Here is a detailed summary of the key takeaways from the video transcription, formatted in Markdown:
Transforming Large Language Models into Business Experts
Introduction
- Large language models have capabilities like answering questions, but can also produce inaccurate or hallucinated responses.
- The presenters aim to teach techniques to reduce hallucination and transform large language models into domain experts.
Background on Large Language Models
- Large language models have been around for 7 years, since the introduction of the Transformer architecture.
- Transformer models have an encoder that converts text into numerical vectors, and a decoder that generates the next likely token.
- Users expect large language models to be helpful, honest, and harmless.
Techniques to Transform Large Language Models
-
Continued Pre-Training:
- Adapt the model to your business domain by retraining it on your internal data and documentation.

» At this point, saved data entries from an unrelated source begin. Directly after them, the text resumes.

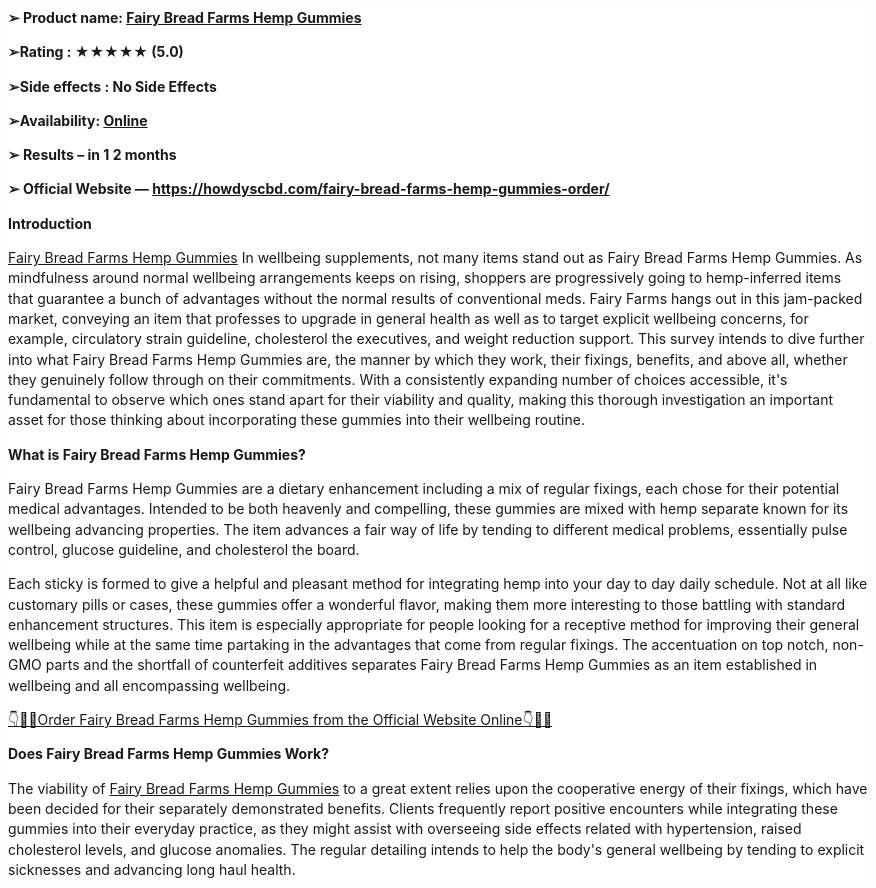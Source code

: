 **➢ Product name: [Fairy Bread Farms Hemp Gummies](https://howdyscbd.com/fairy-bread-farms-hemp-gummies-order/)**

**➢Rating : ★★★★★ (5.0)**

**➢Side effects : No Side Effects**

**➢Availability: [Online](https://howdyscbd.com/fairy-bread-farms-hemp-gummies-order/)**

**➢ Results – in 1 2 months**

**➢ Official Website — https://howdyscbd.com/fairy-bread-farms-hemp-gummies-order/**


**Introduction**

[Fairy Bread Farms Hemp Gummies](https://howdyscbd.com/fairy-bread-farms-hemp-gummies-order/) In wellbeing supplements, not many items stand out as Fairy Bread Farms Hemp Gummies. As mindfulness around normal wellbeing arrangements keeps on rising, shoppers are progressively going to hemp-inferred items that guarantee a bunch of advantages without the normal results of conventional meds. Fairy Farms hangs out in this jam-packed market, conveying an item that professes to upgrade in general health as well as to target explicit wellbeing concerns, for example, circulatory strain guideline, cholesterol the executives, and weight reduction support. This survey intends to dive further into what Fairy Bread Farms Hemp Gummies are, the manner by which they work, their fixings, benefits, and above all, whether they genuinely follow through on their commitments. With a consistently expanding number of choices accessible, it's fundamental to observe which ones stand apart for their viability and quality, making this thorough investigation an important asset for those thinking about incorporating these gummies into their wellbeing routine.

**What is Fairy Bread Farms Hemp Gummies?**

Fairy Bread Farms Hemp Gummies are a dietary enhancement including a mix of regular fixings, each chose for their potential medical advantages. Intended to be both heavenly and compelling, these gummies are mixed with hemp separate known for its wellbeing advancing properties. The item advances a fair way of life by tending to different medical problems, essentially pulse control, glucose guideline, and cholesterol the board.

Each sticky is formed to give a helpful and pleasant method for integrating hemp into your day to day daily schedule. Not at all like customary pills or cases, these gummies offer a wonderful flavor, making them more interesting to those battling with standard enhancement structures. This item is especially appropriate for people looking for a receptive method for improving their general wellbeing while at the same time partaking in the advantages that come from regular fixings. The accentuation on top notch, non-GMO parts and the shortfall of counterfeit additives separates Fairy Bread Farms Hemp Gummies as an item established in wellbeing and all encompassing wellbeing.

[👇🥳😍Order Fairy Bread Farms Hemp Gummies from the Official Website Online👇🥳😍](https://howdyscbd.com/fairy-bread-farms-hemp-gummies-order/)


**Does Fairy Bread Farms Hemp Gummies Work?**

The viability of [Fairy Bread Farms Hemp Gummies](https://howdyscbd.com/fairy-bread-farms-hemp-gummies-order/) to a great extent relies upon the cooperative energy of their fixings, which have been decided for their separately demonstrated benefits. Clients frequently report positive encounters while integrating these gummies into their everyday practice, as they might assist with overseeing side effects related with hypertension, raised cholesterol levels, and glucose anomalies. The regular detailing intends to help the body's general wellbeing by tending to explicit sicknesses and advancing long haul health.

- This allows the model to learn specialized vocabulary, concepts, and context.
- Can be done using Amazon Bedrock, a managed service for customizing large language models.
-
Fine-Tuning:
- Tune the model to a specific task or style, like being a support agent.
- Requires labeled data, like question-answer pairs, to fine-tune the model.
- Can be done using Amazon Bedrock's fine-tuning capabilities.
-
Prompt Engineering:
- Craft prompts that provide more context to guide the model's responses.
- Can include providing relevant documents or references to nudge the model's output.
-
Retrieval Augmented Generation (RAG):
- Combine the language model with a vector database to retrieve relevant information.
- The vector database stores embeddings of text chunks, enabling semantic search.
- The language model then summarizes the retrieved information to generate the final answer.
- Can be set up using Amazon Bedrock's knowledge base feature.
-
Agents:
- Develop custom agents that can leverage the language model and other APIs/tools to provide answers.
- The agent can use the language model to classify which tool or API to use, then retrieve the relevant information and have the language model summarize it.
- Can be implemented using Amazon Bedrock's Converse API.
Choosing the Right Approach
- Consider factors like data quantity, data structure, speed of updates, accuracy, interpretability, and cost when selecting the appropriate technique(s).
- Techniques can be combined, e.g., continued pre-training followed by fine-tuning, to achieve the desired capabilities.
Conclusion
- The presenters encourage the audience to experiment with these techniques, especially using Amazon Bedrock, and share their use cases and experiences.